Forecasting a 2018 Severe Rainstorm in Shanghai: The Role of Convection across the Gray Zone

Whether to use convection parameterization in the “gray zone” with horizontal grid spacing around 1-10 km has been a complication in high-resolution numerical weather prediction. In this range, convections are not fully resolved and yet many assumptions made in the traditional parameterization are no longer applicable. This study evaluates the effect of convection treatment across the gray zone by parameterization versus explicit solution in forecasting a record-breaking rainstorm in Shanghai on May 25, 2018. The forecasts are made by WRF using a one-way nesting approach with various grid configurations, including 27-9-3-km and 9-1-km, as well as two widely used cumulus parameterization schemes, Kain-Fristch (KF) and Grell-Freitas (GF). These forecasts are compared against observations to examine the utility of parameterized versus explicit convection solution across the gray zone.

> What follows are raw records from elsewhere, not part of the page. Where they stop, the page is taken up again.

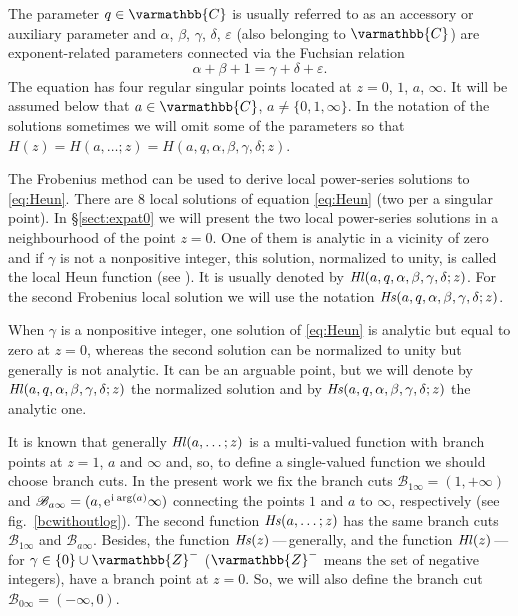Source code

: \documentclass[11pt]{article}
\newcommand{\MF}[1]{\mathop{#1}\nolimits}
\newcommand{\ii}{\kern0.05em\mathrm{i}\kern0.05em} \newcommand{\E}[1]{\textrm{e}^{#1}}
\newcommand{\Zz}{\varmathbb{Z}}%
\newcommand{\Cb}{\varmathbb{C}}%
\newcommand{\BCzero}{\mathscr{B}_{0\infty}}%
\newcommand{\BCone}{\mathscr{B}_{1\infty}}%
\newcommand{\BCa}{\mathscr{B}_{a\infty}}
\def\Heun{H}%
\def\HeunL{\MF{\textit{Hl\/}}}%
\def\HeunS{\MF{\textit{Hs\/}}}%
\begin{document}
The parameter $q\in\Cb$ is usually referred to as an accessory or
auxiliary parameter and $\alpha$, $\beta$, $\gamma$, $\delta$, $\varepsilon$
(also belonging to $\Cb$) are exponent-related parameters connected via the
Fuchsian relation
\begin{equation*}
\alpha+\beta+1=\gamma+\delta+\varepsilon.
\end{equation*}
The equation has four regular singular points located at $z=0$, $1$, $a$,
$\infty$. It will be assumed below that $a \in\Cb$, $a\neq\{0,1,\infty\}$. In
the notation of the solutions sometimes we will omit some of the parameters so
that $\Heun(z)=\Heun(a,\ldots;z)=\Heun(a,q,\alpha,\beta,\gamma,\delta;z)$.

The Frobenius method can be used to derive local power-series solutions to
\eqref{eq:Heun}. There are $8$ local solutions of equation \eqref{eq:Heun} (two
per a singular point). In \S\;\ref{sect:expat0} we will present the two local
power-series solutions in a neighbourhood of the point $z = 0$. One of them is
analytic in a vicinity of zero and if $\gamma$ is not a nonpositive integer,
this solution, normalized to unity, is called the local Heun function (see
\cite{Ronveaux1995}). It is usually denoted by
$\HeunL(a,q,\alpha,\beta,\gamma,\delta;z)$. For the second Frobenius local
solution we will use the notation $\HeunS(a,q,\alpha,\beta,\gamma,\delta;z)$.

When $\gamma$ is a nonpositive integer, one solution of \eqref{eq:Heun} is
analytic but equal to zero at $z=0$, whereas the second solution can be
normalized to unity but generally is not analytic. It can be an arguable point,
but we will denote by $\HeunL(a,q,\alpha,\beta,\gamma,\delta;z)$ the normalized
solution and by $\HeunS(a,q,\alpha,\beta,\gamma,\delta;z)$ the analytic one.

It is known that generally $\HeunL(a,\ldots;z)$ is a multi-valued function with
branch points at $z=1$, $a$ and $\infty$ and, so, to define a single-valued
function we should choose branch cuts. In the present work we fix the branch
cuts $\BCone=(1,+\infty)$ and $\BCa=(a,\E{\ii\arg(a)}\infty)$ connecting the
points $1$ and $a$ to $\infty$, respectively (see fig.~\ref{bcwithoutlog}). The
second function $\HeunS(a,\ldots;z)$ has the same branch cuts $\BCone$ and
$\BCa$. Besides, the function $\HeunS(z)$\,---\,generally, and the function
$\HeunL(z)$\,---\,for $\gamma\in\{0\}\cup\Zz^-$ ($\Zz^-$ means the set of
negative integers), have a branch point at $z=0$. So, we will also define the
branch cut $\BCzero=(-\infty,0)$.
\end{document}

In the triple nesting 27-9-3-km configuration, convection parameterizations at the 9-km grid have significant effects on the 3-km forecast. When using explicit convection in the 9-km grid, the 3-km grid predicts a weaker rain belt located much more north of observations. In contrast, using the traditional parameterization KF overestimates rainfall, with fake peaks near the noon. On the other hand, using the scale-aware parameterization GF realistically reproduces the rain belt with the core to the north of Shanghai, well captures the extreme precipitation in the nighttime, and correctly simulates events of light, moderate, large and heavy intensity. Similarly, in the double nesting 9-1-km configuration, explicit convection at the 9-km grid causes the 1-km grid forecast underestimates rainfall amount. When using convection parameterization at the 9-km grid, nesting the 3-km grid effectively improves the forecast for moderate and heavy rain. However, when using explicit convection at the 9-km grid, nesting the 1-km grid improves the forecast only for moderate rain, but excessively inhibits convection development and so underestimates the core rainfall intensity. Therefore, for a realistic forecast of this severe rainstorm, it is necessary to represent the organized convection by parameterization while explicitly resolve smaller scale convection. This can be effectively done by nesting grids with respectively parameterized and explicit convection.